▶ PROBLEM STATEMENT
Please retype every record exactly as it appears, omitting the pictures.

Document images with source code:
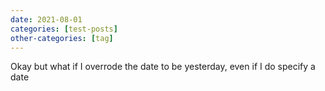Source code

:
 ```yaml
---
date: 2021-08-01
categories: [test-posts]
other-categories: [tag]
---
```


Okay but what if I overrode the date to be yesterday, even if I do specify a date
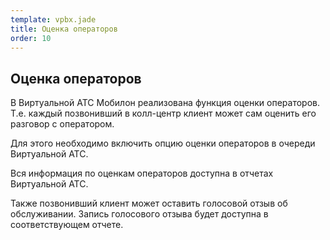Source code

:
```yaml
--- 
template: vpbx.jade
title: Оценка операторов
order: 10
---
```


## Оценка операторов

В Виртуальной АТС Мобилон реализована функция оценки операторов. Т.е. каждый позвонивший в колл-центр клиент может сам оценить его разговор с оператором.

Для этого необходимо включить опцию оценки операторов в очереди Виртуальной АТС. 

Вся информация по оценкам операторов доступна в отчетах Виртуальной АТС.

Также позвонивший клиент может оставить голосовой отзыв об обслуживании. Запись голосового отзыва будет доступна в соответствующем отчете.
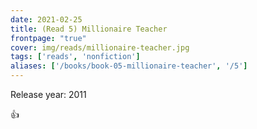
 ```yaml
---
date: 2021-02-25
title: (Read 5) Millionaire Teacher
frontpage: "true"
cover: img/reads/millionaire-teacher.jpg
tags: ['reads', 'nonfiction']
aliases: ['/books/book-05-millionaire-teacher', '/5']
---
```


Release year: 2011

👍

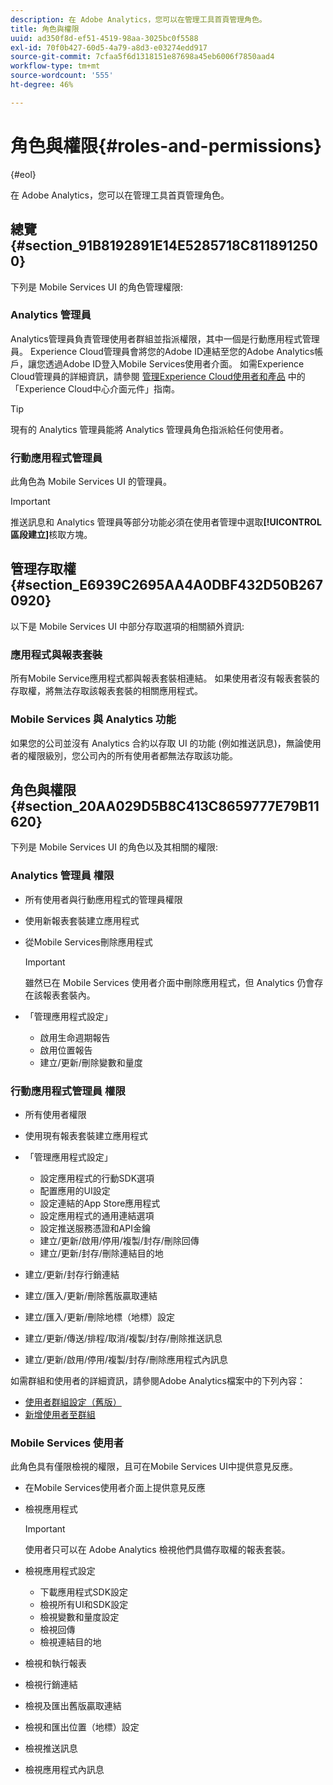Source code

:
 ```yaml
---
description: 在 Adobe Analytics，您可以在管理工具首頁管理角色。
title: 角色與權限
uuid: ad350f8d-ef51-4519-98aa-3025bc0f5588
exl-id: 70f0b427-60d5-4a79-a8d3-e03274edd917
source-git-commit: 7cfaa5f6d1318151e87698a45eb6006f7850aad4
workflow-type: tm+mt
source-wordcount: '555'
ht-degree: 46%

---
```


# 角色與權限{#roles-and-permissions}

{#eol}

在 Adobe Analytics，您可以在管理工具首頁管理角色。

## 總覽 {#section_91B8192891E14E5285718C8118912500}

下列是 Mobile Services UI 的角色管理權限:

### Analytics 管理員

Analytics管理員負責管理使用者群組並指派權限，其中一個是行動應用程式管理員。 Experience Cloud管理員會將您的Adobe ID連結至您的Adobe Analytics帳戶，讓您透過Adobe ID登入Mobile Services使用者介面。 如需Experience Cloud管理員的詳細資訊，請參閱 [管理Experience Cloud使用者和產品](https://experienceleague.adobe.com/docs/core-services/interface/administration/admin-getting-started.html?lang=zh-Hant) 中的「Experience Cloud中心介面元件」指南。

>[!TIP]
>
>現有的 Analytics 管理員能將 Analytics 管理員角色指派給任何使用者。

### 行動應用程式管理員

此角色為 Mobile Services UI 的管理員。

>[!IMPORTANT]
>
>推送訊息和 Analytics 管理員等部分功能必須在使用者管理中選取&#x200B;**[!UICONTROL 區段建立]**&#x200B;核取方塊。

## 管理存取權 {#section_E6939C2695AA4A0DBF432D50B2670920}

以下是 Mobile Services UI 中部分存取選項的相關額外資訊:

### 應用程式與報表套裝

所有Mobile Service應用程式都與報表套裝相連結。 如果使用者沒有報表套裝的存取權，將無法存取該報表套裝的相關應用程式。

### Mobile Services 與 Analytics 功能

如果您的公司並沒有 Analytics 合約以存取 UI 的功能 (例如推送訊息)，無論使用者的權限級別，您公司內的所有使用者都無法存取該功能。

## 角色與權限 {#section_20AA029D5B8C413C8659777E79B11620}

下列是 Mobile Services UI 的角色以及其相關的權限:

### Analytics 管理員 權限

* 所有使用者與行動應用程式的管理員權限
* 使用新報表套裝建立應用程式
* 從Mobile Services刪除應用程式

   >[!IMPORTANT]
   >
   >雖然已在 Mobile Services 使用者介面中刪除應用程式，但 Analytics 仍會存在該報表套裝內。

* 「管理應用程式設定」

   * 啟用生命週期報告
   * 啟用位置報告
   * 建立/更新/刪除變數和量度

### 行動應用程式管理員 權限

* 所有使用者權限
* 使用現有報表套裝建立應用程式
* 「管理應用程式設定」

   * 設定應用程式的行動SDK選項
   * 配置應用的UI設定
   * 設定連結的App Store應用程式
   * 設定應用程式的通用連結選項
   * 設定推送服務憑證和API金鑰
   * 建立/更新/啟用/停用/複製/封存/刪除回傳
   * 建立/更新/封存/刪除連結目的地

* 建立/更新/封存行銷連結
* 建立/匯入/更新/刪除舊版贏取連結
* 建立/匯入/更新/刪除地標（地標）設定
* 建立/更新/傳送/排程/取消/複製/封存/刪除推送訊息
* 建立/更新/啟用/停用/複製/封存/刪除應用程式內訊息

如需群組和使用者的詳細資訊，請參閱Adobe Analytics檔案中的下列內容：

* [使用者群組設定（舊版）](https://experienceleague.adobe.com/docs/analytics/admin/admin-console/home.html?lang=zh-Hant)
* [新增使用者至群組](https://experienceleague.adobe.com/docs/analytics/admin/admin-console/home.html)

### Mobile Services 使用者

此角色具有僅限檢視的權限，且可在Mobile Services UI中提供意見反應。

* 在Mobile Services使用者介面上提供意見反應
* 檢視應用程式

   >[!IMPORTANT]
   >
   >使用者只可以在 Adobe Analytics 檢視他們具備存取權的報表套裝。

* 檢視應用程式設定

   * 下載應用程式SDK設定
   * 檢視所有UI和SDK設定
   * 檢視變數和量度設定
   * 檢視回傳
   * 檢視連結目的地

* 檢視和執行報表
* 檢視行銷連結
* 檢視及匯出舊版贏取連結
* 檢視和匯出位置（地標）設定
* 檢視推送訊息
* 檢視應用程式內訊息

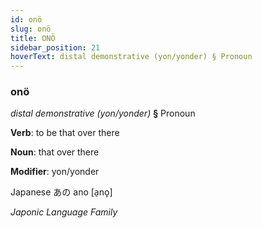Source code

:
 ```yaml
---
id: onö
slug: onö
title: ONÖ
sidebar_position: 21
hoverText: distal demonstrative (yon/yonder) § Pronoun
---
```


### onö

*distal demonstrative (yon/yonder)* **§** Pronoun

**Verb**: to be that over there

**Noun**: that over there

**Modifier**: yon/yonder

Japanese あの ano [a̠no̞]

*Japonic Language Family*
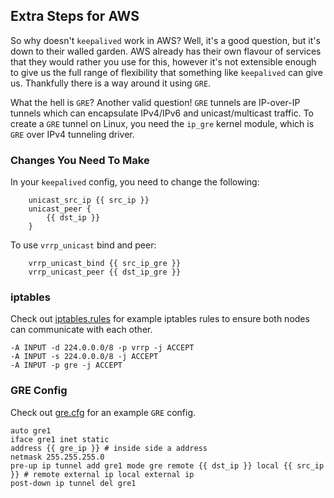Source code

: ## Extra Steps for AWS

So why doesn't `keepalived` work in AWS? Well, it's a good question, but it's down to their walled garden. AWS already has their own flavour of services that they would rather you use for this, however it's not extensible enough to give us the full range of flexibility that something like `keepalived` can give us. Thankfully there is a way around it using `GRE`.

What the hell is `GRE`? Another valid question! `GRE` tunnels are IP-over-IP tunnels which can encapsulate IPv4/IPv6 and unicast/multicast traffic. To create a `GRE` tunnel on Linux, you need the `ip_gre` kernel module, which is `GRE` over IPv4 tunneling driver.

### Changes You Need To Make

In your `keepalived` config, you need to change the following:

```
    unicast_src_ip {{ src_ip }}
    unicast_peer {
        {{ dst_ip }}
    }
```

To use `vrrp_unicast` bind and peer:

```
    vrrp_unicast_bind {{ src_ip_gre }}
    vrrp_unicast_peer {{ dst_ip_gre }}
```

### iptables

Check out [iptables.rules](https://github.com/BlockMatrixNetwork/eos-bp-failover/blob/master/aws/iptables.rules) for example iptables rules to ensure both nodes can communicate with each other.

```
-A INPUT -d 224.0.0.0/8 -p vrrp -j ACCEPT
-A INPUT -s 224.0.0.0/8 -j ACCEPT
-A INPUT -p gre -j ACCEPT
```

### GRE Config

Check out [gre.cfg](https://github.com/BlockMatrixNetwork/eos-bp-failover/blob/master/aws/gre.cfg) for an example `GRE` config.

```
auto gre1
iface gre1 inet static
address {{ gre_ip }} # inside side a address
netmask 255.255.255.0
pre-up ip tunnel add gre1 mode gre remote {{ dst_ip }} local {{ src_ip }} # remote external ip local external ip
post-down ip tunnel del gre1
```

▶ EXERCISE OUTPUT
Source code

:
 ```yaml
---
date: 2021-08-01
categories: [test-posts]
other-categories: [tag]
---
```


Okay but what if I overrode the date to be yesterday, even if I do specify a date
Source code

:
```yaml
--- 
template: vpbx.jade
title: Оценка операторов
order: 10
---
```


## Оценка операторов

В Виртуальной АТС Мобилон реализована функция оценки операторов. Т.е. каждый позвонивший в колл-центр клиент может сам оценить его разговор с оператором.

Для этого необходимо включить опцию оценки операторов в очереди Виртуальной АТС. 

Вся информация по оценкам операторов доступна в отчетах Виртуальной АТС.

Также позвонивший клиент может оставить голосовой отзыв об обслуживании. Запись голосового отзыва будет доступна в соответствующем отчете.
 ```yaml
---
date: 2021-02-25
title: (Read 5) Millionaire Teacher
frontpage: "true"
cover: img/reads/millionaire-teacher.jpg
tags: ['reads', 'nonfiction']
aliases: ['/books/book-05-millionaire-teacher', '/5']
---
```


Release year: 2011

👍

Source code

:
 ```yaml
---
description: 在 Adobe Analytics，您可以在管理工具首頁管理角色。
title: 角色與權限
uuid: ad350f8d-ef51-4519-98aa-3025bc0f5588
exl-id: 70f0b427-60d5-4a79-a8d3-e03274edd917
source-git-commit: 7cfaa5f6d1318151e87698a45eb6006f7850aad4
workflow-type: tm+mt
source-wordcount: '555'
ht-degree: 46%

---
```


# 角色與權限{#roles-and-permissions}

{#eol}

在 Adobe Analytics，您可以在管理工具首頁管理角色。

## 總覽 {#section_91B8192891E14E5285718C8118912500}

下列是 Mobile Services UI 的角色管理權限:

### Analytics 管理員

Analytics管理員負責管理使用者群組並指派權限，其中一個是行動應用程式管理員。 Experience Cloud管理員會將您的Adobe ID連結至您的Adobe Analytics帳戶，讓您透過Adobe ID登入Mobile Services使用者介面。 如需Experience Cloud管理員的詳細資訊，請參閱 [管理Experience Cloud使用者和產品](https://experienceleague.adobe.com/docs/core-services/interface/administration/admin-getting-started.html?lang=zh-Hant) 中的「Experience Cloud中心介面元件」指南。

>[!TIP]
>
>現有的 Analytics 管理員能將 Analytics 管理員角色指派給任何使用者。

### 行動應用程式管理員

此角色為 Mobile Services UI 的管理員。

>[!IMPORTANT]
>
>推送訊息和 Analytics 管理員等部分功能必須在使用者管理中選取&#x200B;**[!UICONTROL 區段建立]**&#x200B;核取方塊。

## 管理存取權 {#section_E6939C2695AA4A0DBF432D50B2670920}

以下是 Mobile Services UI 中部分存取選項的相關額外資訊:

### 應用程式與報表套裝

所有Mobile Service應用程式都與報表套裝相連結。 如果使用者沒有報表套裝的存取權，將無法存取該報表套裝的相關應用程式。

### Mobile Services 與 Analytics 功能

如果您的公司並沒有 Analytics 合約以存取 UI 的功能 (例如推送訊息)，無論使用者的權限級別，您公司內的所有使用者都無法存取該功能。

## 角色與權限 {#section_20AA029D5B8C413C8659777E79B11620}

下列是 Mobile Services UI 的角色以及其相關的權限:

### Analytics 管理員 權限

* 所有使用者與行動應用程式的管理員權限
* 使用新報表套裝建立應用程式
* 從Mobile Services刪除應用程式

   >[!IMPORTANT]
   >
   >雖然已在 Mobile Services 使用者介面中刪除應用程式，但 Analytics 仍會存在該報表套裝內。

* 「管理應用程式設定」

   * 啟用生命週期報告
   * 啟用位置報告
   * 建立/更新/刪除變數和量度

### 行動應用程式管理員 權限

* 所有使用者權限
* 使用現有報表套裝建立應用程式
* 「管理應用程式設定」

   * 設定應用程式的行動SDK選項
   * 配置應用的UI設定
   * 設定連結的App Store應用程式
   * 設定應用程式的通用連結選項
   * 設定推送服務憑證和API金鑰
   * 建立/更新/啟用/停用/複製/封存/刪除回傳
   * 建立/更新/封存/刪除連結目的地

* 建立/更新/封存行銷連結
* 建立/匯入/更新/刪除舊版贏取連結
* 建立/匯入/更新/刪除地標（地標）設定
* 建立/更新/傳送/排程/取消/複製/封存/刪除推送訊息
* 建立/更新/啟用/停用/複製/封存/刪除應用程式內訊息

如需群組和使用者的詳細資訊，請參閱Adobe Analytics檔案中的下列內容：

* [使用者群組設定（舊版）](https://experienceleague.adobe.com/docs/analytics/admin/admin-console/home.html?lang=zh-Hant)
* [新增使用者至群組](https://experienceleague.adobe.com/docs/analytics/admin/admin-console/home.html)

### Mobile Services 使用者

此角色具有僅限檢視的權限，且可在Mobile Services UI中提供意見反應。

* 在Mobile Services使用者介面上提供意見反應
* 檢視應用程式

   >[!IMPORTANT]
   >
   >使用者只可以在 Adobe Analytics 檢視他們具備存取權的報表套裝。

* 檢視應用程式設定

   * 下載應用程式SDK設定
   * 檢視所有UI和SDK設定
   * 檢視變數和量度設定
   * 檢視回傳
   * 檢視連結目的地

* 檢視和執行報表
* 檢視行銷連結
* 檢視及匯出舊版贏取連結
* 檢視和匯出位置（地標）設定
* 檢視推送訊息
* 檢視應用程式內訊息

Source code

:
 ```yaml
---
id: onö
slug: onö
title: ONÖ
sidebar_position: 21
hoverText: distal demonstrative (yon/yonder) § Pronoun
---
```


### onö

*distal demonstrative (yon/yonder)* **§** Pronoun

**Verb**: to be that over there

**Noun**: that over there

**Modifier**: yon/yonder

Japanese あの ano [a̠no̞]

*Japonic Language Family*
Source code

: ## Extra Steps for AWS

So why doesn't `keepalived` work in AWS? Well, it's a good question, but it's down to their walled garden. AWS already has their own flavour of services that they would rather you use for this, however it's not extensible enough to give us the full range of flexibility that something like `keepalived` can give us. Thankfully there is a way around it using `GRE`.

What the hell is `GRE`? Another valid question! `GRE` tunnels are IP-over-IP tunnels which can encapsulate IPv4/IPv6 and unicast/multicast traffic. To create a `GRE` tunnel on Linux, you need the `ip_gre` kernel module, which is `GRE` over IPv4 tunneling driver.

### Changes You Need To Make

In your `keepalived` config, you need to change the following:

```
    unicast_src_ip {{ src_ip }}
    unicast_peer {
        {{ dst_ip }}
    }
```

To use `vrrp_unicast` bind and peer:

```
    vrrp_unicast_bind {{ src_ip_gre }}
    vrrp_unicast_peer {{ dst_ip_gre }}
```

### iptables

Check out [iptables.rules](https://github.com/BlockMatrixNetwork/eos-bp-failover/blob/master/aws/iptables.rules) for example iptables rules to ensure both nodes can communicate with each other.

```
-A INPUT -d 224.0.0.0/8 -p vrrp -j ACCEPT
-A INPUT -s 224.0.0.0/8 -j ACCEPT
-A INPUT -p gre -j ACCEPT
```

### GRE Config

Check out [gre.cfg](https://github.com/BlockMatrixNetwork/eos-bp-failover/blob/master/aws/gre.cfg) for an example `GRE` config.

```
auto gre1
iface gre1 inet static
address {{ gre_ip }} # inside side a address
netmask 255.255.255.0
pre-up ip tunnel add gre1 mode gre remote {{ dst_ip }} local {{ src_ip }} # remote external ip local external ip
post-down ip tunnel del gre1
```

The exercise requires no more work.